Since the moral system is included here, it impinges upon the conception of what is right, as well as the way that people in a given society view law, together with the commission of crimes. Given that culture affects the overall lifestyle of peoples in a society, it is inevitable that crimes are also affected by culture. For example, in a study conducted by Karstedt (2001), she mentioned that culture has been recognized by criminology as one of the factors influencing crime. The study took note of various social control means in Asian countries with low crime rate such as Japan.
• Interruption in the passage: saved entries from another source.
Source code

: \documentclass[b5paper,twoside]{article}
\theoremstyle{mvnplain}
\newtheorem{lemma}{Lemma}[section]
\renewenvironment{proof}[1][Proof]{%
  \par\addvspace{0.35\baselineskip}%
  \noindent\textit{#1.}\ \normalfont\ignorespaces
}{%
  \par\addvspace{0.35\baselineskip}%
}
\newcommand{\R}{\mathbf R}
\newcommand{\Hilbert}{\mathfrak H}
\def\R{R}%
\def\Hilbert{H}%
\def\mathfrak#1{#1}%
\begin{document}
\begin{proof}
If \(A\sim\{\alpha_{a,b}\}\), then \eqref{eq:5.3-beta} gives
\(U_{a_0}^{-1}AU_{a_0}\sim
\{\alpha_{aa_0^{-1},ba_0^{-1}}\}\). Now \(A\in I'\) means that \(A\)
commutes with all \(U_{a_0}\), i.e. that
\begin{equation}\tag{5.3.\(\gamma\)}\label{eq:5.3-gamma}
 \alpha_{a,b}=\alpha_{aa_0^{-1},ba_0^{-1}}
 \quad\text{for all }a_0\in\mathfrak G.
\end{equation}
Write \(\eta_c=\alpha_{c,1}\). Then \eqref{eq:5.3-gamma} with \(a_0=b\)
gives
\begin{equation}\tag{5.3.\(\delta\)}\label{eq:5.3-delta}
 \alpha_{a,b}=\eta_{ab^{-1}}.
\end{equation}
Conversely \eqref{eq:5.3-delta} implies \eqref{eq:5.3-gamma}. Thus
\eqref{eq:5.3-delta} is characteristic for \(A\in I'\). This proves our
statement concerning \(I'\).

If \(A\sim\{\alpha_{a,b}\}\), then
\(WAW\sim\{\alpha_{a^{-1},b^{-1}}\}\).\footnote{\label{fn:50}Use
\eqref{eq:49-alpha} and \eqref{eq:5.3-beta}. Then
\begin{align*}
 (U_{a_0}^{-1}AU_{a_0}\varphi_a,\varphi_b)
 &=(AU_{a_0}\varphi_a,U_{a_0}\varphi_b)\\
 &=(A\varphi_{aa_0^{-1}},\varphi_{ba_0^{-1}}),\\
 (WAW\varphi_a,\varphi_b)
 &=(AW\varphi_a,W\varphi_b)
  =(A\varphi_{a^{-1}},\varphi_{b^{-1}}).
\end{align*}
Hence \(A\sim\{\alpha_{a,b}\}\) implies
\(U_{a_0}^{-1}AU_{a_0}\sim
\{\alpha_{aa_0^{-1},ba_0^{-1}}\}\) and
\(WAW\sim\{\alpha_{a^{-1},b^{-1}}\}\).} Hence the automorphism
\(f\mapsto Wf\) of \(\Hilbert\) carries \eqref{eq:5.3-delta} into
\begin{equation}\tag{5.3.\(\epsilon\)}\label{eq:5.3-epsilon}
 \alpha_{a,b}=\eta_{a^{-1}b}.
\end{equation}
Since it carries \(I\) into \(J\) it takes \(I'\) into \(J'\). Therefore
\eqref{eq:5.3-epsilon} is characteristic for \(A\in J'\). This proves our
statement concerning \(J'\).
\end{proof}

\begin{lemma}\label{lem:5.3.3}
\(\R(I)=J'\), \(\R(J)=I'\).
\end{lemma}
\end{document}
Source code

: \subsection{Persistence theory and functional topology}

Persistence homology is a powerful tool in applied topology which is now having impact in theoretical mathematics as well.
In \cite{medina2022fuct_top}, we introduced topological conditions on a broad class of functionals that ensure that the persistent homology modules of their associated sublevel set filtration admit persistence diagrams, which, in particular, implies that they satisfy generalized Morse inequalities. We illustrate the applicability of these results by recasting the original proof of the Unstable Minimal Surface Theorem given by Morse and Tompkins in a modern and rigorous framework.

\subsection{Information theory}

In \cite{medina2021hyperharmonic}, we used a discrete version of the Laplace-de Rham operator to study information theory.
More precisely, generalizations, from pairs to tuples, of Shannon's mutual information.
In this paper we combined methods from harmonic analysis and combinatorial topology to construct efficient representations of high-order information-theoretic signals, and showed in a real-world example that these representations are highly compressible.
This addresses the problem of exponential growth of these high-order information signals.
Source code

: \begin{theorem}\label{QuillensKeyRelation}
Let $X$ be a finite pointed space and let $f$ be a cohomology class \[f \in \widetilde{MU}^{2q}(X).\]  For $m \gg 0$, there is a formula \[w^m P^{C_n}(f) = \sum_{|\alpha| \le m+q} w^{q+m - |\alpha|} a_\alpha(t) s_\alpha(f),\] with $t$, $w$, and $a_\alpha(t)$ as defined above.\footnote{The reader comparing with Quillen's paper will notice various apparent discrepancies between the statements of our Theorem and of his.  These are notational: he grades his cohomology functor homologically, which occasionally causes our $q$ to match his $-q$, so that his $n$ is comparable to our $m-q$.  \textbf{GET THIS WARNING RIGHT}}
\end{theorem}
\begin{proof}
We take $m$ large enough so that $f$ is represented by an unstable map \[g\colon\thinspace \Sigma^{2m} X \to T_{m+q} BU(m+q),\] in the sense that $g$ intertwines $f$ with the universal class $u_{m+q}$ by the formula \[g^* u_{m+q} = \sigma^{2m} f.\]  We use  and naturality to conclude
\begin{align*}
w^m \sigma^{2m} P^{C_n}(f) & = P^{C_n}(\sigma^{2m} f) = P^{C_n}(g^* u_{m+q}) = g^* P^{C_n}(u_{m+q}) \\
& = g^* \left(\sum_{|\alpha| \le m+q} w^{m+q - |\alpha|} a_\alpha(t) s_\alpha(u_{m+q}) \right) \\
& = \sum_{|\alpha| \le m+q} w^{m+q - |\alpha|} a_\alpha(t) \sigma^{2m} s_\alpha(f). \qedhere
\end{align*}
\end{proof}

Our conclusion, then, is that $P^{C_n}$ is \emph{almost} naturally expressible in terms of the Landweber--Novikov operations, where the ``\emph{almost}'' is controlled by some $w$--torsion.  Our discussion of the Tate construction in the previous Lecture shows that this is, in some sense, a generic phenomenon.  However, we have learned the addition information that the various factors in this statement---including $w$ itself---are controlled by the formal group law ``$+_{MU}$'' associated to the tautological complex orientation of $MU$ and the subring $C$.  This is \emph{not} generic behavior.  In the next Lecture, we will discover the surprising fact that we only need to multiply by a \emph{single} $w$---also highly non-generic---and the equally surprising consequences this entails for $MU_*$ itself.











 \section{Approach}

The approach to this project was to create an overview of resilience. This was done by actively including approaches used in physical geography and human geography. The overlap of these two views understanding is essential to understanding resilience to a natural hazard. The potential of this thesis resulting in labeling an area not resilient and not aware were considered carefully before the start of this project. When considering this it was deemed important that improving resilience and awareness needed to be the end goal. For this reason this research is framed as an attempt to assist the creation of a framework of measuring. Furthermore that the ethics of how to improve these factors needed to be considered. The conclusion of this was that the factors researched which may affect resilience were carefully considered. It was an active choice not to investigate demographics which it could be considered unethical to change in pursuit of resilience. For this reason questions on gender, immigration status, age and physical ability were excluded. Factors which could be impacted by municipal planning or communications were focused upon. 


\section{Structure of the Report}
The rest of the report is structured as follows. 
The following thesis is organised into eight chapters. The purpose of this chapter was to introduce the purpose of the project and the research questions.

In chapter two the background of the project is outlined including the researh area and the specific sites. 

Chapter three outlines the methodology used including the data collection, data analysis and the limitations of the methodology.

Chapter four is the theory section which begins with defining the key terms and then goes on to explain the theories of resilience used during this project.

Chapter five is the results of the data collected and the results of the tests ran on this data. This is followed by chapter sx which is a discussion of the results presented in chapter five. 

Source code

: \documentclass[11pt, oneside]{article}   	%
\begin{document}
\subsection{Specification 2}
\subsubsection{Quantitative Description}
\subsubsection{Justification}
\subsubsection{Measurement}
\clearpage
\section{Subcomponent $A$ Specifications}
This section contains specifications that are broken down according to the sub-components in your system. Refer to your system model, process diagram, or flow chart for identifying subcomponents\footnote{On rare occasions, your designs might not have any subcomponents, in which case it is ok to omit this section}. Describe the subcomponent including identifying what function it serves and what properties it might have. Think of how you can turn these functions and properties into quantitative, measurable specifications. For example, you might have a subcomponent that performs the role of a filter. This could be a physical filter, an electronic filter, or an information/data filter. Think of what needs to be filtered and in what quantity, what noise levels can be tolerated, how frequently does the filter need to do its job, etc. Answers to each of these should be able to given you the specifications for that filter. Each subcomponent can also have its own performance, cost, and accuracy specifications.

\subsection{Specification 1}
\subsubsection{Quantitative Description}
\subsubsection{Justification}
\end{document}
Karstedt called for the introduction of methods and ways through which cultures may be effectively compared to study the differences in culture and its impact on crime. By conducting an extensive survey in one of the Southern States in the US, Warner (2003) found out that cultural disorganization affect crimes. Her findings show that a prevailing culture conditioned by disadvantage in the society and the disconnection of social ties have significant impact on the level of social relationships and ties of the community. This in turn impacts informal modes of social control in the society.
Without these informal social control, it would the tendency for crimes to be committed becomes stronger. On the other hand, Leonardsen (2002) investigated the apparent anomaly of Japan—an urban country with very low crime rate. In his study, Leonardsen pointed out to apparent loss of too much individualism in Japan while focusing on the overall community. He argued that although the loss of individuality can be seen in Japan, it has much to teach to Western countries, especially regarding identity, obligations and social connections.
Conclusion Based on the studies mentioned above, it can be seen that indeed culture has a significant impact on crime. Crime cannot only be prevented through formal means such as law, police force, and the prison system. Rather, there are informal institutions and norms that help prevent or perhaps encourage the occurrence of crime. When social ties are severed and a “negative” culture of the disadvantaged spawns, social controls are weakened, thus increasing the likelihood of the occurrence of crime.
A focus on the community’s norms, however, can result to a more orderly society with low incidence of crime. These studies are congruent with Black’s theory that if the culture and the means of informal social control in a society are weak, then the tendency for that society is to have laws that are more powerful as compared with other societies with stronger social control means (Black, 1976). A combination of effective laws and informal social controls, are however necessary so that order can be kept within the society. Reference Black, D. (1976). The Behavior of Law.
San Diego, CA: Academic Press. Karstedt, S. (2001). Comparing Cultures, Comparing Crime: Challenges, Prospects and Problems for a Global Criminology. Crime, Law and Social Change, 36 (3), 285-308. Kroeber, A. L. & Kluckhohn, C. (1952). Culture: A Critical Review of Concepts and Definitions. Cambridge, MA: Peabody Museum. Leonardsen, D. (2002). The Impossible Case of Japan. Australian and New Zealand Journal of Criminology, 35 (2), 203-229. Warner, B. D. (2003). The Role of Attenuated Culture in Social Disorganization Theory. Criminology, 41 (1), 73-98.